___ Information provided
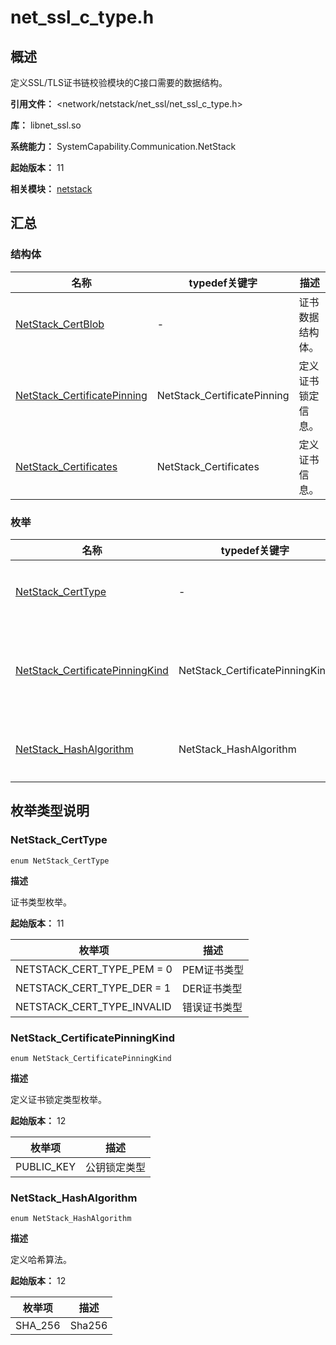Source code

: # net_ssl_c_type.h

## 概述

定义SSL/TLS证书链校验模块的C接口需要的数据结构。

**引用文件：** <network/netstack/net_ssl/net_ssl_c_type.h>

**库：** libnet_ssl.so

**系统能力：** SystemCapability.Communication.NetStack

**起始版本：** 11

**相关模块：** [netstack](capi-netstack.md)

## 汇总

### 结构体

| 名称 | typedef关键字 | 描述 |
| -- | -- | -- |
| [NetStack_CertBlob](capi-netstack-netstack-certblob.md) | - | 证书数据结构体。 |
| [NetStack_CertificatePinning](capi-netstack-netstack-certificatepinning.md) | NetStack_CertificatePinning | 定义证书锁定信息。 |
| [NetStack_Certificates](capi-netstack-netstack-certificates.md) | NetStack_Certificates | 定义证书信息。 |

### 枚举

| 名称 | typedef关键字 | 描述 |
| -- | -- | -- |
| [NetStack_CertType](#netstack_certtype) | - | 证书类型枚举。 |
| [NetStack_CertificatePinningKind](#netstack_certificatepinningkind) | NetStack_CertificatePinningKind | 定义证书锁定类型枚举。 |
| [NetStack_HashAlgorithm](#netstack_hashalgorithm) | NetStack_HashAlgorithm | 定义哈希算法。 |


## 枚举类型说明

### NetStack_CertType

```
enum NetStack_CertType
```

**描述**

证书类型枚举。

**起始版本：** 11

| 枚举项 | 描述 |
| -- | -- |
| NETSTACK_CERT_TYPE_PEM = 0 | PEM证书类型 |
| NETSTACK_CERT_TYPE_DER = 1 | DER证书类型 |
| NETSTACK_CERT_TYPE_INVALID | 错误证书类型 |

### NetStack_CertificatePinningKind

```
enum NetStack_CertificatePinningKind
```

**描述**

定义证书锁定类型枚举。

**起始版本：** 12

| 枚举项 | 描述 |
| -- | -- |
| PUBLIC_KEY | 公钥锁定类型 |

### NetStack_HashAlgorithm

```
enum NetStack_HashAlgorithm
```

**描述**

定义哈希算法。

**起始版本：** 12

| 枚举项 | 描述 |
| -- | -- |
| SHA_256 | Sha256 |

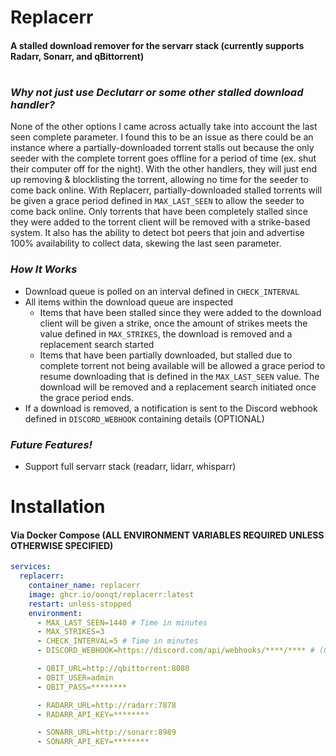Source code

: # Replacerr
#### A stalled download remover for the servarr stack (currently supports Radarr, Sonarr, and qBittorrent)

#

### *Why not just use Declutarr or some other stalled download handler?*
None of the other options I came across actually take into account the last seen complete parameter. I found this to be an issue as there could be an instance where a partially-downloaded torrent stalls out because the only seeder with the complete torrent goes offline for a period of time (ex. shut their computer off for the night). With the other handlers, they will just end up removing & blocklisting the torrent, allowing no time for the seeder to come back online. With Replacerr, partially-downloaded stalled torrents will be given a grace period defined in `MAX_LAST_SEEN` to allow the seeder to come back online. Only torrents that have been completely stalled since they were added to the torrent client will be removed with a strike-based system. It also has the ability to detect bot peers that join and advertise 100% availability to collect data, skewing the last seen parameter.

### *How It Works*
* Download queue is polled on an interval defined in `CHECK_INTERVAL`
* All items within the download queue are inspected
    * Items that have been stalled since they were added to the download client will be given a strike, once the amount of strikes meets the value defined in `MAX_STRIKES`, the download is removed and a replacement search started
    * Items that have been partially downloaded, but stalled due to complete torrent not being available will be allowed a grace period to resume downloading that is defined in the `MAX_LAST_SEEN` value. The download will be removed and a replacement search initiated once the grace period ends.
* If a download is removed, a notification is sent to the Discord webhook defined in `DISCORD_WEBHOOK` containing details (OPTIONAL)

### *Future Features!*
* Support full servarr stack (readarr, lidarr, whisparr)

# Installation

#### Via Docker Compose (ALL ENVIRONMENT VARIABLES REQUIRED UNLESS OTHERWISE SPECIFIED)
```yaml
services:
  replacerr:
    container_name: replacerr
    image: ghcr.io/oonqt/replacerr:latest
    restart: unless-stopped
    environment:
      - MAX_LAST_SEEN=1440 # Time in minutes 
      - MAX_STRIKES=3 
      - CHECK_INTERVAL=5 # Time in minutes
      - DISCORD_WEBHOOK=https://discord.com/api/webhooks/****/**** # (OPTIONAL)

      - QBIT_URL=http://qbittorrent:8080
      - QBIT_USER=admin
      - QBIT_PASS=********

      - RADARR_URL=http://radarr:7878
      - RADARR_API_KEY=********

      - SONARR_URL=http://sonarr:8989
      - SONARR_API_KEY=********
```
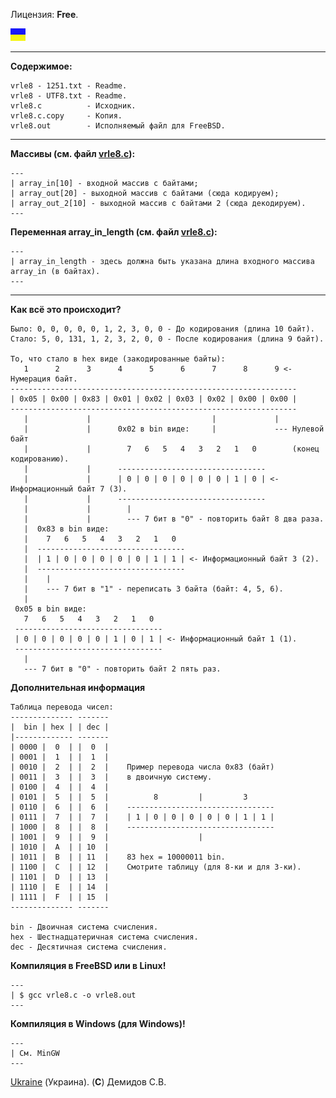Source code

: Лицензия: **Free**.

![](https://github.com/drilnet/rle/blob/master/UA.png)

<hr>

**Содержимое:**

```
vrle8 - 1251.txt - Readme.
vrle8 - UTF8.txt - Readme.
vrle8.c          - Исходник.
vrle8.c.copy     - Копия.
vrle8.out        - Исполняемый файл для FreeBSD.
```

<hr>

**Массивы (см. файл [vrle8.c](https://github.com/drilnet/rle/blob/master/VRLE8/SRC%20C%20-%20VRLE8.%20Ver.01/vrle8.c)):**

```
---
| array_in[10] - входной массив с байтами;
| array_out[20] - выходной массив с байтами (сюда кодируем);
| array_out_2[10] - выходной массив с байтами 2 (сюда декодируем).
---
```

**Переменная array_in_length (см. файл [vrle8.c](https://github.com/drilnet/rle/blob/master/VRLE8/SRC%20C%20-%20VRLE8.%20Ver.01/vrle8.c)):**

```
---
| array_in_length - здесь должна быть указана длина входного массива array_in (в байтах).
---
```

<hr>

**Как всё это происходит?**

```
Было: 0, 0, 0, 0, 0, 1, 2, 3, 0, 0 - До кодирования (длина 10 байт).
Стало: 5, 0, 131, 1, 2, 3, 2, 0, 0 - После кодирования (длина 9 байт).

То, что стало в hex виде (закодированные байты):
   1      2      3      4      5      6      7      8      9 <- Нумерация байт.
----------------------------------------------------------------
| 0x05 | 0x00 | 0x83 | 0x01 | 0x02 | 0x03 | 0x02 | 0x00 | 0x00 |
----------------------------------------------------------------
   |             |                           |             |
   |             |      0x02 в bin виде:     |             --- Нулевой байт
   |             |        7   6   5   4   3   2   1   0        (конец кодированию).
   |             |      ---------------------------------
   |             |      | 0 | 0 | 0 | 0 | 0 | 0 | 1 | 0 | <- Информационный байт 7 (3).
   |             |      ---------------------------------
   |             |        |
   |             |        --- 7 бит в "0" - повторить байт 8 два раза.
   |  0x83 в bin виде:
   |    7   6   5   4   3   2   1   0
   |  ---------------------------------
   |  | 1 | 0 | 0 | 0 | 0 | 0 | 1 | 1 | <- Информационный байт 3 (2).
   |  ---------------------------------
   |    |
   |    --- 7 бит в "1" - переписать 3 байта (байт: 4, 5, 6).
   |
 0x05 в bin виде:
   7   6   5   4   3   2   1   0
 ---------------------------------
 | 0 | 0 | 0 | 0 | 0 | 1 | 0 | 1 | <- Информационный байт 1 (1).
 ---------------------------------
   |
   --- 7 бит в "0" - повторить байт 2 пять раз.
```

**Дополнительная информация**

```
Таблица перевода чисел:
-------------- -------
|  bin | hex | | dec |
|------------- -------
| 0000 |  0  | |  0  |
| 0001 |  1  | |  1  |
| 0010 |  2  | |  2  |    Пример перевода числа 0x83 (байт)
| 0011 |  3  | |  3  |    в двоичную систему.
| 0100 |  4  | |  4  |
| 0101 |  5  | |  5  |          8         |         3
| 0110 |  6  | |  6  |    ---------------------------------
| 0111 |  7  | |  7  |    | 1 | 0 | 0 | 0 | 0 | 0 | 1 | 1 |
| 1000 |  8  | |  8  |    ---------------------------------
| 1001 |  9  | |  9  |                    |
| 1010 |  A  | | 10  |
| 1011 |  B  | | 11  |    83 hex = 10000011 bin.
| 1100 |  C  | | 12  |    Смотрите таблицу (для 8-ки и для 3-ки).
| 1101 |  D  | | 13  |
| 1110 |  E  | | 14  |
| 1111 |  F  | | 15  |
-------------- -------

bin - Двоичная система счисления.
hex - Шестнадцатеричная система счисления.
dec - Десятичная система счисления.
```

**Компиляция в FreeBSD или в Linux!**

```
---
| $ gcc vrle8.c -o vrle8.out
---
```

**Компиляция в Windows (для Windows)!**

```
---
| См. MinGW
---
```

[Ukraine](https://en.wikipedia.org/wiki/Ukraine) (Украина). (**C**) Демидов С.В.
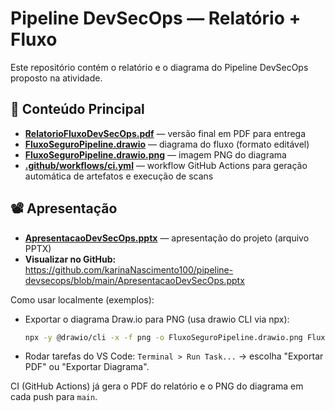 # Pipeline DevSecOps — Relatório + Fluxo

Este repositório contém o relatório e o diagrama do Pipeline DevSecOps proposto na atividade.

## 📂 Conteúdo Principal

- **[RelatorioFluxoDevSecOps.pdf](https://github.com/karinaNascimento100/pipeline-devsecops/blob/main/RelatorioFluxoDevSecOps.pdf)** — versão final em PDF para entrega
- **[FluxoSeguroPipeline.drawio](https://github.com/karinaNascimento100/pipeline-devsecops/blob/main/FluxoSeguroPipeline.drawio)** — diagrama do fluxo (formato editável)
- **[FluxoSeguroPipeline.drawio.png](https://github.com/karinaNascimento100/pipeline-devsecops/blob/main/FluxoSeguroPipeline.drawio.png)** — imagem PNG do diagrama
- **[.github/workflows/ci.yml](.github/workflows/ci.yml)** — workflow GitHub Actions para geração automática de artefatos e execução de scans


## 📽️ Apresentação

- **[ApresentacaoDevSecOps.pptx](ApresentacaoDevSecOps.pptx)** — apresentação do projeto (arquivo PPTX)
- **Visualizar no GitHub:** https://github.com/karinaNascimento100/pipeline-devsecops/blob/main/ApresentacaoDevSecOps.pptx


Como usar localmente (exemplos):

- Exportar o diagrama Draw.io para PNG (usa drawio CLI via npx):

	```bash
	npx -y @drawio/cli -x -f png -o FluxoSeguroPipeline.drawio.png FluxoSeguroPipeline.drawio
	```

- Rodar tarefas do VS Code: `Terminal > Run Task...` → escolha "Exportar PDF" ou "Exportar Diagrama".

CI (GitHub Actions) já gera o PDF do relatório e o PNG do diagrama em cada push para `main`.


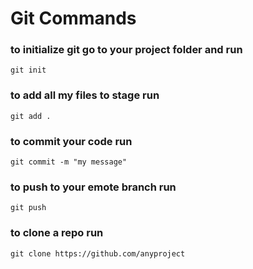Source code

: # Git Commands

### to initialize git go to your project folder and run 
```
git init

```

### to add all my files to stage run
```
git add .
```

### to commit your code run
```
git commit -m "my message"

```

### to push to your emote branch run
```
git push
```

### to clone a repo run
```
git clone https://github.com/anyproject
```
______
Instructions to follow:
Only one thing is wanted in reply: the number of lines in the entries that hold the string "виде".

Solution to the exercise:
4